Das Auditorium blickt gespannt auf die Bühne, die vier Musiker aus Russland und Weißrussland treten auf. Doch wo ist Feidman? Dann nähern sich von links die leisen Klagetöne einer Klarinette. Feidman schreitet um die Ecke und das Publikum ist begeistert. Dieses Intro hat er in Walkenried schon mehrfach gewählt, doch seine Wirkung erzielt es immer noch. “Ihr und ich, wir bewegen uns auf Augenhöhe”, lautet die Botschaft. Erst dann steigt der Meister zu den Mitmusiker auf die Bühne.
Das Programm heißt “Klezmer Brigdes” und es schlägt eben jene Brücken zwischen den Musikstilen, mit denen sich Feidman seit 60 Jahren beschäftigt und mit denen sich auch das Rastrelli Cello Quartett seit mehr als 12 Jahren beschäftigt. Es ist eine Mischung aus Klezmer, der jüdischen Musik Osteuropas, es ist jede Menge Jazz in unterschiedlichen Stilrichtung und auch ein wenig Pop und Romantik dabei.

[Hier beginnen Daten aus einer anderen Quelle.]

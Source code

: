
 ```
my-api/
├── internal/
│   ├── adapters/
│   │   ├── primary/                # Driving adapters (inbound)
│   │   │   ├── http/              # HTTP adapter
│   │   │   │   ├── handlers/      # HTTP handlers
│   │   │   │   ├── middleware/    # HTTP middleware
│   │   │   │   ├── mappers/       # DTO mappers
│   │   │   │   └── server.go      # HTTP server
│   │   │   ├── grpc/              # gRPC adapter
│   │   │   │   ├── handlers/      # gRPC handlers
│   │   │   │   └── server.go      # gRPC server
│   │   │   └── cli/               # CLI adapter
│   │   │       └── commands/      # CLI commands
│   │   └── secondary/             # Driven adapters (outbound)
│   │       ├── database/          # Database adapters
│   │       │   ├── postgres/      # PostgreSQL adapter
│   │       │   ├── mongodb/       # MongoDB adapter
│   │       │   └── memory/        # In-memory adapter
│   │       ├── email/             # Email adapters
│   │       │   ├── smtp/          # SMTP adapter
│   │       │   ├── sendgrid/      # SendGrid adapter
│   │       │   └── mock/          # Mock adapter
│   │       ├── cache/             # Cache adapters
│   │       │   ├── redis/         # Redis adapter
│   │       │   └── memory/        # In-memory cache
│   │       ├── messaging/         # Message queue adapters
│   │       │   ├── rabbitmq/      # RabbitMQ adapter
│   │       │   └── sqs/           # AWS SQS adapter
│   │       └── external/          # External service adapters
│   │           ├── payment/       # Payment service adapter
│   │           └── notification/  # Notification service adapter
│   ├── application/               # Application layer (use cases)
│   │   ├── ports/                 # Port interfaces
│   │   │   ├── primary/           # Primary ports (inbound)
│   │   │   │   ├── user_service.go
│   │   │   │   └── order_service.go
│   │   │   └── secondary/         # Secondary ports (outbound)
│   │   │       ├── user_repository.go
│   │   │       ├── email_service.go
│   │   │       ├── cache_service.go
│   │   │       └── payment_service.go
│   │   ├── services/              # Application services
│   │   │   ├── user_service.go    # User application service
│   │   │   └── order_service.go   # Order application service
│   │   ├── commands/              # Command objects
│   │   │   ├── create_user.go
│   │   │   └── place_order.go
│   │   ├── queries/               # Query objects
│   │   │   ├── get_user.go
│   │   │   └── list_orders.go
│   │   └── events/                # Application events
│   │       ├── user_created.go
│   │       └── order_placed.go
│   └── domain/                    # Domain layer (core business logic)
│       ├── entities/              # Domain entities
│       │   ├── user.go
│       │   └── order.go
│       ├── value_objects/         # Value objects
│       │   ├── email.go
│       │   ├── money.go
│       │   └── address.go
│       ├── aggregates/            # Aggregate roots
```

Man kann ein Cello auch halten wie Dajngo Reinhardt einst seine Gitarre. |
Aber Feidman und das Quartett bieten keinen konturlosen Mischmasch. Sie zeigen Verwandtschaften zwischen den Musikrichtungen auf und überwinden Grenzen und sie spielen mit den Versatzstücken dieser Stile. Manchmal agiert Feidman atonal wie ein Freejazzer, mal klingen die Celli wie eine Heavy Metal Gitarre.
Feidman ist ein Teamplayer. Immer wieder tritt er zur Seite und gibt dem Rastrelli Quartett den nötigen Platz, spendet Szenenapplaus und feuert an. Schließlich sei es das beste Quartett der Welt, versichert er glaubwürdig. die vier zeigen dann beim Jazz-Klassiker “Take five” was so alles möglich ist. Da wird gezupft, gestrichen und geschrammelt was die Saite aushält. So hätte wohl Jimi Hendrix Cello gespielt, wenn er denn eins gehabt hätte. Und trotzdem finden vier immer wieder zueinander und bauen die bekannten Phrasen aus.
Gleich danach wird es ruhiger. Auf dem Spielplan steht “Donna Donna” und alle Beteiligten wissen, was sie zu leisten haben. Auf ein Handzeichen von Feidman hin singt und summt das Publikum den Refrain in den Abendhimmel. Man ist aufeinander eingespielt. Später wird sich das Schauspiel noch einmal wiederholen. Das Konzert ist eine Gesamtleistung von Künstler und Auditorium.
Ist Giora Feidman ein Magier, der aus seinem Instrument Töne hervorzaubert wie kein anderer. Auf jeden Fall gibt er allen die Illusion, er würde nur für sie spielen. Alle Anwesenden glauben das gern, obwohl er doch für die ganze Menschheit spielt. Auf jeden Fall haben alle am Ende die Gewissheit, dass sie Teil einer einmaligen Inszenierung, eines ganz besonderen Momentes waren. Wie auch schon beim letzten Auftritt in Walkenried und wie wohl auch bei seinem nächsten.
Feidman kann auch Bässer. |
Feidman ist aber auch ein politischer Mensch, ein Mensch mit einer klaren Botschaft und die lautet “Frieden für alle und überall”. Diese Botschaft verklausuliert er nicht in Reden, sondern lässt sie lebendig werden in der Musik, die er mit dem Rastrelli Quartett und mit dem Zuhörern teilt. Wie einfach das Leben doch sein könnte, das macht der Louis-Armstrong-Klassiker “What a wunderful world” überdeutlich. In sich versunken singt Feidman mit der Klarinette den Text von der Schönheit der Natur, der Freundlichkeit der Menschen und dem Zauber der Neugeborenen.
Auf alle Fälle ist Giora Feidman auch ein Entertainer der anderen Art. Einer, der mit wenigen Worten authentische Geschichten und ewige Weisheiten erzählt. Wenn er nicht Musiker geworden wäre, dann wäre er wohl Milchmann geworden und hieße Tevje.
Aber Giora Feidman ist eben Musiker geworden. Mit seinem Instrument streichelt er an diesem Abend die gereizten Seelen seiner Fans. Feidman ist vor allem ein Mensch mit einem sehr, sehr großen Herzen in dem alle Platz haben: Israelis, Deutsche, Palästinenser, Juden, Christen und die gesamte Menschheit.